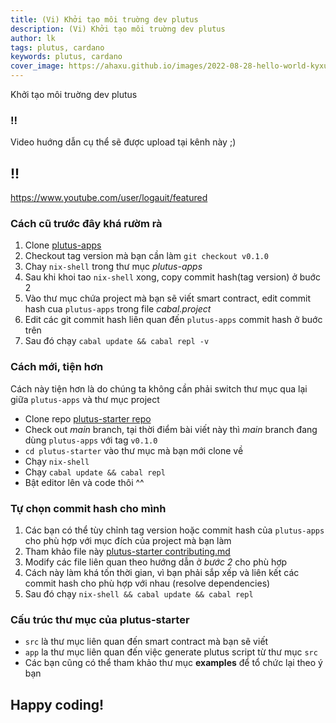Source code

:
 ```yaml
---
title: (Vi) Khởi tạo môi truờng dev plutus
description: (Vi) Khởi tạo môi truờng dev plutus
author: lk
tags: plutus, cardano
keywords: plutus, cardano
cover_image: https://ahaxu.github.io/images/2022-08-28-hello-world-kyxuan.jpg
---
```


Khởi tạo môi truờng dev plutus

### !!

Video huớng dẫn cụ thể sẽ được upload tại kênh này ;)

## !! 

<a href="https://www.youtube.com/user/logauit/featured">
https://www.youtube.com/user/logauit/featured
</a>


### Cách cũ trước đây khá rườm rà 

1. Clone <a href="https://github.com/input-output-hk/plutus-apps" target="_blank">plutus-apps</a>
2. Checkout tag version mà bạn cần làm `git checkout v0.1.0`
3. Chay `nix-shell` trong thư mục *plutus-apps*
4. Sau khi khoi tao `nix-shell` xong, copy commit hash(tag version) ở buớc 2
5. Vào thư mục chứa project mà bạn sẽ viết smart contract, edit commit hash cua `plutus-apps` trong file *cabal.project*
6. Edit các git commit hash liên quan đến `plutus-apps` commit hash ở buớc trên
7. Sau đó chạy `cabal update && cabal repl -v`

### Cách mới, tiện hơn

Cách này tiện hơn là do chúng ta không cần phải switch thư mục qua lại giữa `plutus-apps` và thư mục project

- Clone repo <a href="https://github.com/input-output-hk/plutus-starter" target="_blank">plutus-starter repo</a>
- Check out *main* branch, tại thời điểm bài viết này thì *main* branch đang dùng `plutus-apps` với tag `v0.1.0`
- `cd plutus-starter` vào thư mục mà bạn mới clone về
- Chạy `nix-shell`
- Chạy `cabal update && cabal repl`
- Bật editor lên và code thôi ^^

### Tự chọn commit hash cho mình

1. Các bạn có thể tùy chỉnh tag version hoặc commit hash của `plutus-apps` cho phù hợp với mục đích của project mà bạn làm
2. Tham khảo file này <a href="https://github.com/input-output-hk/plutus-starter/blob/main/CONTRIBUTING.md" target="_blank">plutus-starter contributing.md</a>
3. Modify các file liên quan theo hướng dẫn ở *bước 2* cho phù hợp
4. Cách này làm khá tốn thời gian, vì bạn phải sắp xếp và liên kết các commit hash cho phù hợp với nhau (resolve dependencies)
5. Sau đó chạy `nix-shell && cabal update && cabal repl`

### Cấu trúc thư mục của **plutus-starter**

- `src` là thư mục liên quan đến smart contract mà bạn sẽ viết
- `app` la thư mục liên quan đến việc generate plutus script từ thư mục `src`
- Các bạn cũng có thể tham khảo thư mục **examples** để tổ chức lại theo ý bạn

## Happy coding!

- - - - -

EXERCISE DESCRIPTION => Find and copy each line in the material above where the string "main" occurs.

FINISHED TASK =>
- Check out *main* branch, tại thời điểm bài viết này thì *main* branch đang dùng `plutus-apps` với tag `v0.1.0`
2. Tham khảo file này <a href="https://github.com/input-output-hk/plutus-starter/blob/main/CONTRIBUTING.md" target="_blank">plutus-starter contributing.md</a>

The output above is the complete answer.